Hepatitis D virus replication is not a contraindication for liver
transplantation.
Prevention
Prevention and Post-exposure Prophylaxis of Hepatitis B
Patient Group for Whom Prevention or Post-exposure Prophylaxis is Recommended | Recommended Prevention or Post-exposure Prophylaxis Regimen |
Prevention | |
Unvaccinated medically-stable infants, children, adolescents and adults Premature infants with immediate risk of HBV infection Unvaccinated persons who attend STD clinics, including pregnant women Persons with any of the following sexual risk factors: History of STD and HIV, multiple sex partners, sex with an injection drug user, sexual partner of HBsAg-positive individuals, MSM, victims of sexual assault Illegal IV drug users Household members, sex partners and drug-sharing partners of a person with chronic HBV infection1 Residents or staff of facilities for developmentally disabled individuals Persons on hemodialysis, are receiving clotting factor concentrates, who have occupational exposure to blood, or are needing immunosuppressive therapy Healthcare personnel in treatment facilities Inmates of correctional facilities Patients with diabetes mellitus, HCV infection, chronic liver disease, HIV infection Travelers to places with endemic HBV infection (≥2% HBsAg prevalence) Individuals seeking protection from HBV infection |
Hepatitis B Vaccine |
Post-exposure Prophylaxis | |
Unvaccinated or non-immune sex partners of persons with acute hepatitis B |
Administer hepatitis B immune globulin (HBIg) within 14 days after the most recent sexual contact and begin hepatitis B vaccination series (if not contraindicated) For individuals or healthcare personnel with percutaneous or mucous membrane exposure2 to blood or body fluids from patients with HBV, HBIg is recommended if unvaccinated, unresponsive to previous vaccination or with unknown response to immunization |
1Vaccination
of household contacts (especially children and adolescents) of persons with
acute hepatitis B virus infection is also encouraged. Consider postvaccination
testing (anti-HBs) for sexual partners of persons with chronic hepatitis B virus
infection. Those found to be antibody negative should receive a second,
complete, vaccination series.
2Skin
and wound sites exposed to blood or body fluids with hepatitis B virus
infection should be washed with soap and water immediately following contact;
exposed mucous membranes should be flushed with water.

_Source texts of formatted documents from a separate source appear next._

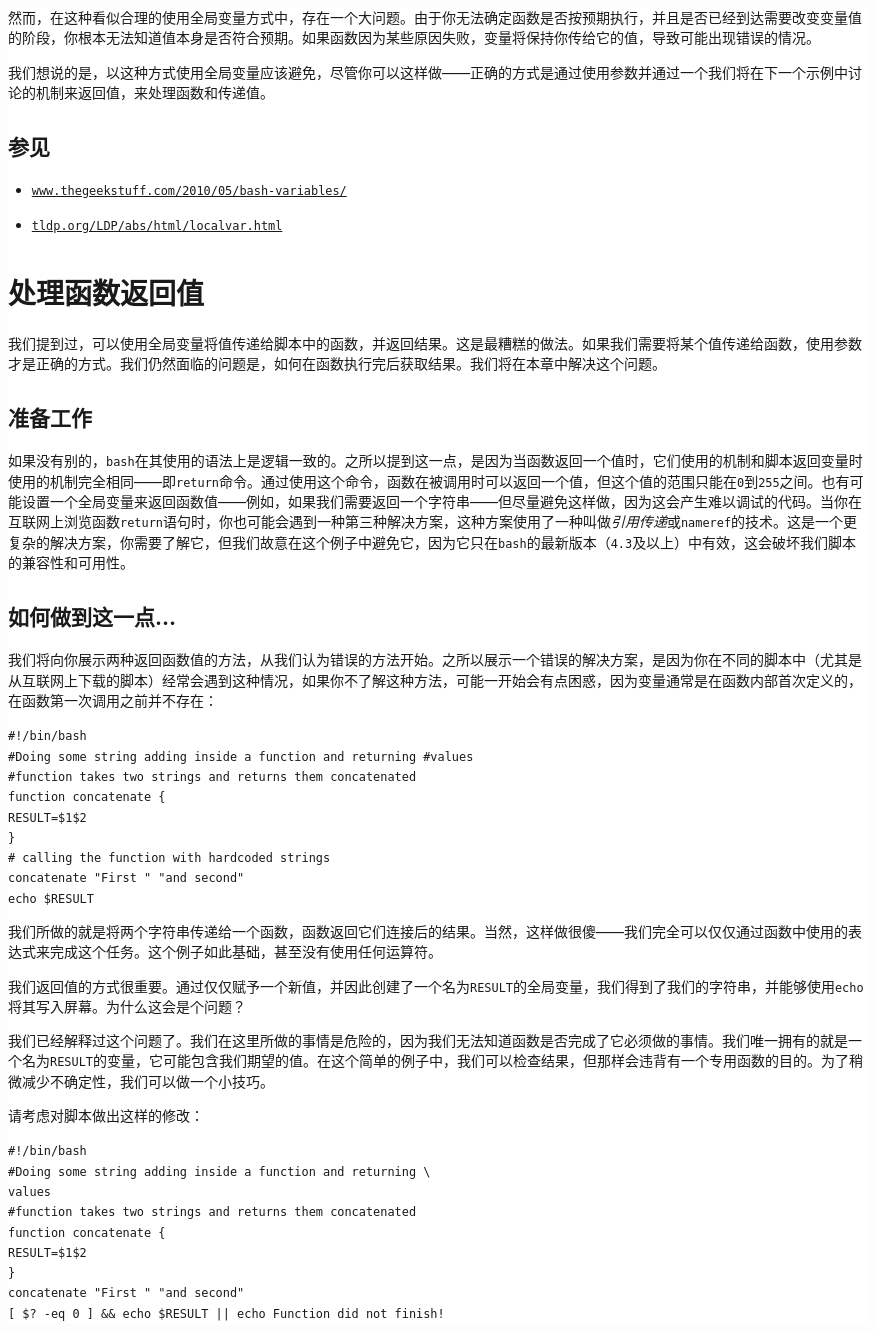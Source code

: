 然而，在这种看似合理的使用全局变量方式中，存在一个大问题。由于你无法确定函数是否按预期执行，并且是否已经到达需要改变变量值的阶段，你根本无法知道值本身是否符合预期。如果函数因为某些原因失败，变量将保持你传给它的值，导致可能出现错误的情况。

我们想说的是，以这种方式使用全局变量应该避免，尽管你可以这样做——正确的方式是通过使用参数并通过一个我们将在下一个示例中讨论的机制来返回值，来处理函数和传递值。

## 参见

+   [`www.thegeekstuff.com/2010/05/bash-variables/`](https://www.thegeekstuff.com/2010/05/bash-variables/)

+   [`tldp.org/LDP/abs/html/localvar.html`](https://tldp.org/LDP/abs/html/localvar.html)

# 处理函数返回值

我们提到过，可以使用全局变量将值传递给脚本中的函数，并返回结果。这是最糟糕的做法。如果我们需要将某个值传递给函数，使用参数才是正确的方式。我们仍然面临的问题是，如何在函数执行完后获取结果。我们将在本章中解决这个问题。

## 准备工作

如果没有别的，`bash`在其使用的语法上是逻辑一致的。之所以提到这一点，是因为当函数返回一个值时，它们使用的机制和脚本返回变量时使用的机制完全相同——即`return`命令。通过使用这个命令，函数在被调用时可以返回一个值，但这个值的范围只能在`0`到`255`之间。也有可能设置一个全局变量来返回函数值——例如，如果我们需要返回一个字符串——但尽量避免这样做，因为这会产生难以调试的代码。当你在互联网上浏览函数`return`语句时，你也可能会遇到一种第三种解决方案，这种方案使用了一种叫做*引用传递*或`nameref`的技术。这是一个更复杂的解决方案，你需要了解它，但我们故意在这个例子中避免它，因为它只在`bash`的最新版本（`4.3`及以上）中有效，这会破坏我们脚本的兼容性和可用性。

## 如何做到这一点…

我们将向你展示两种返回函数值的方法，从我们认为错误的方法开始。之所以展示一个错误的解决方案，是因为你在不同的脚本中（尤其是从互联网上下载的脚本）经常会遇到这种情况，如果你不了解这种方法，可能一开始会有点困惑，因为变量通常是在函数内部首次定义的，在函数第一次调用之前并不存在：

```
#!/bin/bash
#Doing some string adding inside a function and returning #values
#function takes two strings and returns them concatenated 
function concatenate {
RESULT=$1$2
}
# calling the function with hardcoded strings
concatenate "First " "and second"
echo $RESULT
```

我们所做的就是将两个字符串传递给一个函数，函数返回它们连接后的结果。当然，这样做很傻——我们完全可以仅仅通过函数中使用的表达式来完成这个任务。这个例子如此基础，甚至没有使用任何运算符。

我们返回值的方式很重要。通过仅仅赋予一个新值，并因此创建了一个名为`RESULT`的全局变量，我们得到了我们的字符串，并能够使用`echo`将其写入屏幕。为什么这会是个问题？

我们已经解释过这个问题了。我们在这里所做的事情是危险的，因为我们无法知道函数是否完成了它必须做的事情。我们唯一拥有的就是一个名为`RESULT`的变量，它可能包含我们期望的值。在这个简单的例子中，我们可以检查结果，但那样会违背有一个专用函数的目的。为了稍微减少不确定性，我们可以做一个小技巧。

请考虑对脚本做出这样的修改：

```
#!/bin/bash
#Doing some string adding inside a function and returning \
values
#function takes two strings and returns them concatenated 
function concatenate {
RESULT=$1$2
}
concatenate "First " "and second"
[ $? -eq 0 ] && echo $RESULT || echo Function did not finish!
```

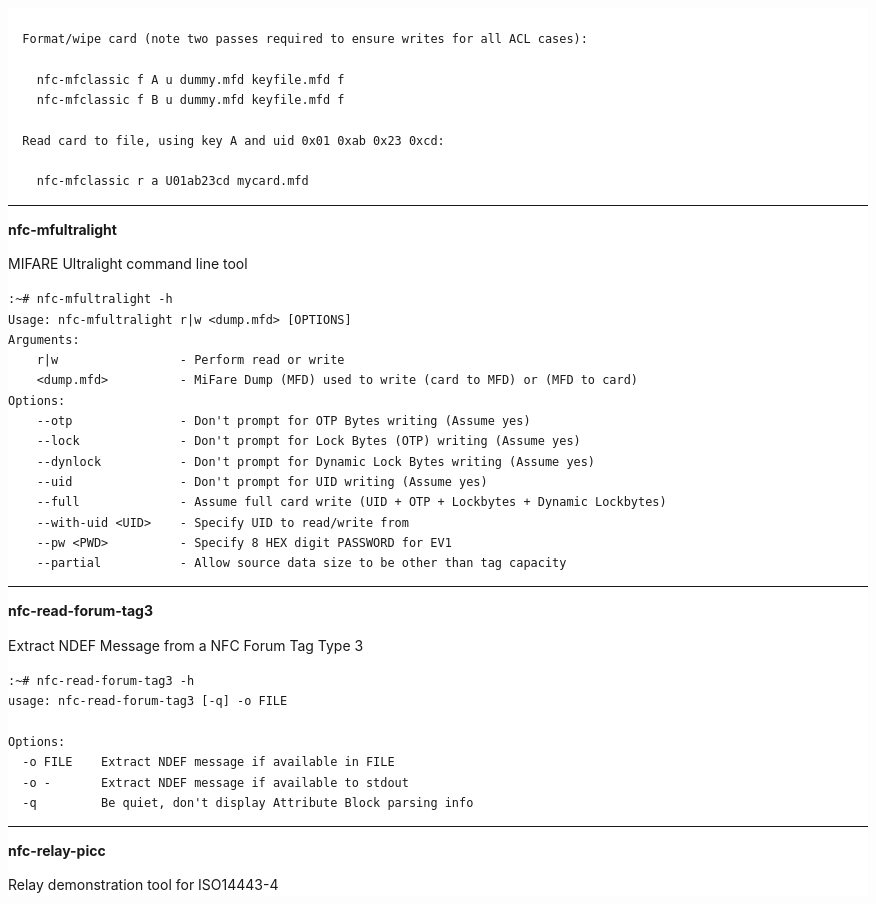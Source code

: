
 ```

  Format/wipe card (note two passes required to ensure writes for all ACL cases):

    nfc-mfclassic f A u dummy.mfd keyfile.mfd f
    nfc-mfclassic f B u dummy.mfd keyfile.mfd f

  Read card to file, using key A and uid 0x01 0xab 0x23 0xcd:

    nfc-mfclassic r a U01ab23cd mycard.mfd

```

***

**nfc-mfultralight**

MIFARE Ultralight command line tool

```
:~# nfc-mfultralight -h
Usage: nfc-mfultralight r|w <dump.mfd> [OPTIONS]
Arguments:
	r|w                 - Perform read or write
	<dump.mfd>          - MiFare Dump (MFD) used to write (card to MFD) or (MFD to card)
Options:
	--otp               - Don't prompt for OTP Bytes writing (Assume yes)
	--lock              - Don't prompt for Lock Bytes (OTP) writing (Assume yes)
	--dynlock           - Don't prompt for Dynamic Lock Bytes writing (Assume yes)
	--uid               - Don't prompt for UID writing (Assume yes)
	--full              - Assume full card write (UID + OTP + Lockbytes + Dynamic Lockbytes)
	--with-uid <UID>    - Specify UID to read/write from
	--pw <PWD>          - Specify 8 HEX digit PASSWORD for EV1
	--partial           - Allow source data size to be other than tag capacity
```

***

**nfc-read-forum-tag3**

Extract NDEF Message from a NFC Forum Tag Type 3

```
:~# nfc-read-forum-tag3 -h
usage: nfc-read-forum-tag3 [-q] -o FILE

Options:
  -o FILE    Extract NDEF message if available in FILE
  -o -       Extract NDEF message if available to stdout
  -q         Be quiet, don't display Attribute Block parsing info
```

***

**nfc-relay-picc**

Relay demonstration tool for ISO14443-4

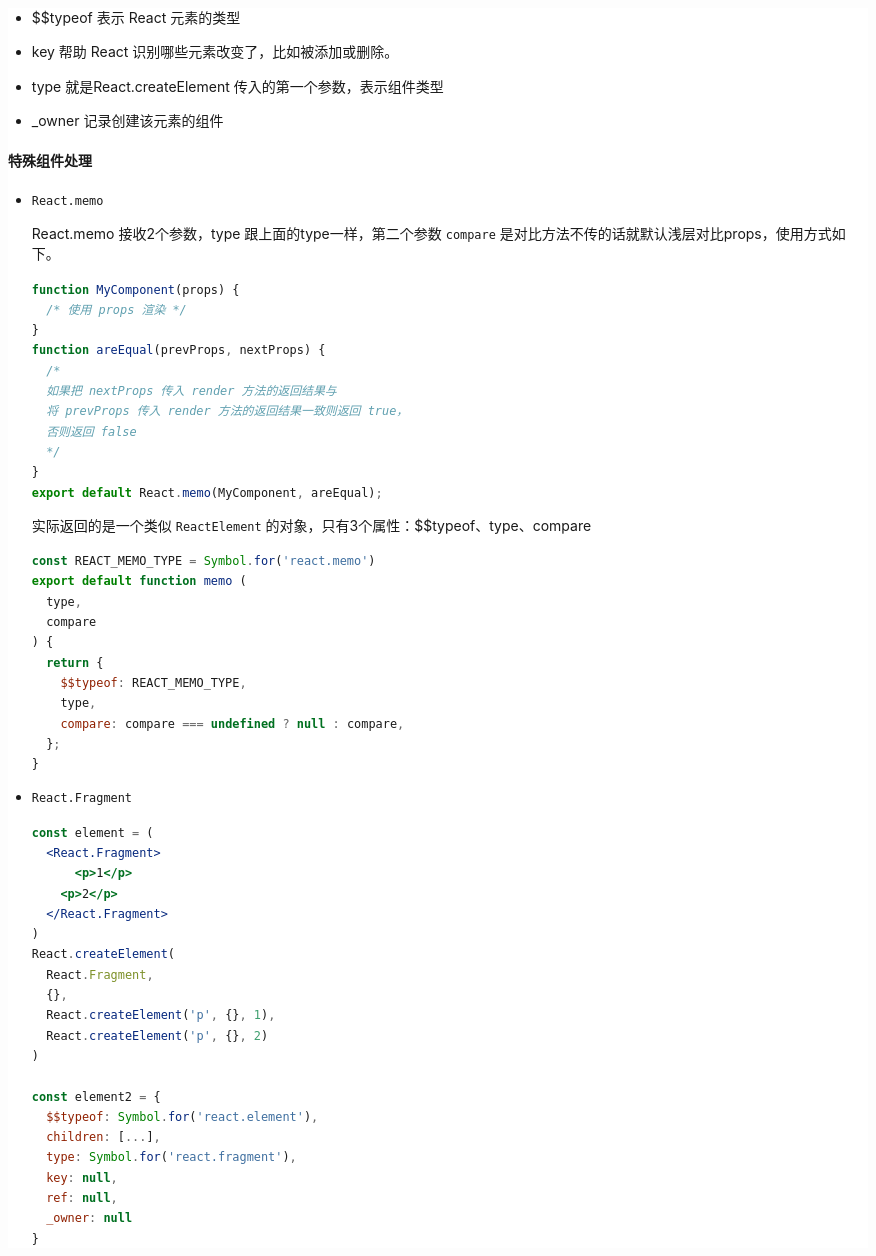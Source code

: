 - $$typeof 表示 React 元素的类型

- key 帮助 React 识别哪些元素改变了，比如被添加或删除。
- type 就是React.createElement 传入的第一个参数，表示组件类型
- _owner 记录创建该元素的组件

#### 特殊组件处理

- `React.memo`

  React.memo 接收2个参数，type 跟上面的type一样，第二个参数 `compare` 是对比方法不传的话就默认浅层对比props，使用方式如下。

  ```jsx
  function MyComponent(props) {
    /* 使用 props 渲染 */
  }
  function areEqual(prevProps, nextProps) {
    /*
    如果把 nextProps 传入 render 方法的返回结果与
    将 prevProps 传入 render 方法的返回结果一致则返回 true，
    否则返回 false
    */
  }
  export default React.memo(MyComponent, areEqual);
  ```

  实际返回的是一个类似 `ReactElement` 的对象，只有3个属性：$$typeof、type、compare

  ```javascript
  const REACT_MEMO_TYPE = Symbol.for('react.memo')
  export default function memo (
    type,
    compare
  ) {
    return {
      $$typeof: REACT_MEMO_TYPE,
      type,
      compare: compare === undefined ? null : compare,
    };
  }
  ```

- `React.Fragment`

  ```jsx
  const element = (
  	<React.Fragment>
    	<p>1</p>
      <p>2</p>
    </React.Fragment>
  )
  React.createElement(
    React.Fragment,
    {},
    React.createElement('p', {}, 1),
    React.createElement('p', {}, 2)
  )
  
  const element2 = {
    $$typeof: Symbol.for('react.element'),
    children: [...],
    type: Symbol.for('react.fragment'),
    key: null,
    ref: null,
    _owner: null
  }
  ```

Revaccination is recommended for infants born to HBsAg-positive
mothers, healthcare practitioners, hemodialysis patients, and immunocompromised
individuals when anti-HBs is <10 mIU/mL. Postvaccination serologic testing
is recommended only for infants born to HBsAg-positive mothers, healthcare practitioners,
hemodialysis patients, immunocompromised individuals (eg HIV-positive patients,
stem-cell transplant recipients, cancer patients receiving chemotherapy), and
sexual partners of HBsAg-positive individuals.

Hepatitis D
Vaccination and safety measures against hepatitis B virus infection are the best protection against hepatitis D virus infection. Immunization does not apply to patients already positive for hepatitis B virus infection.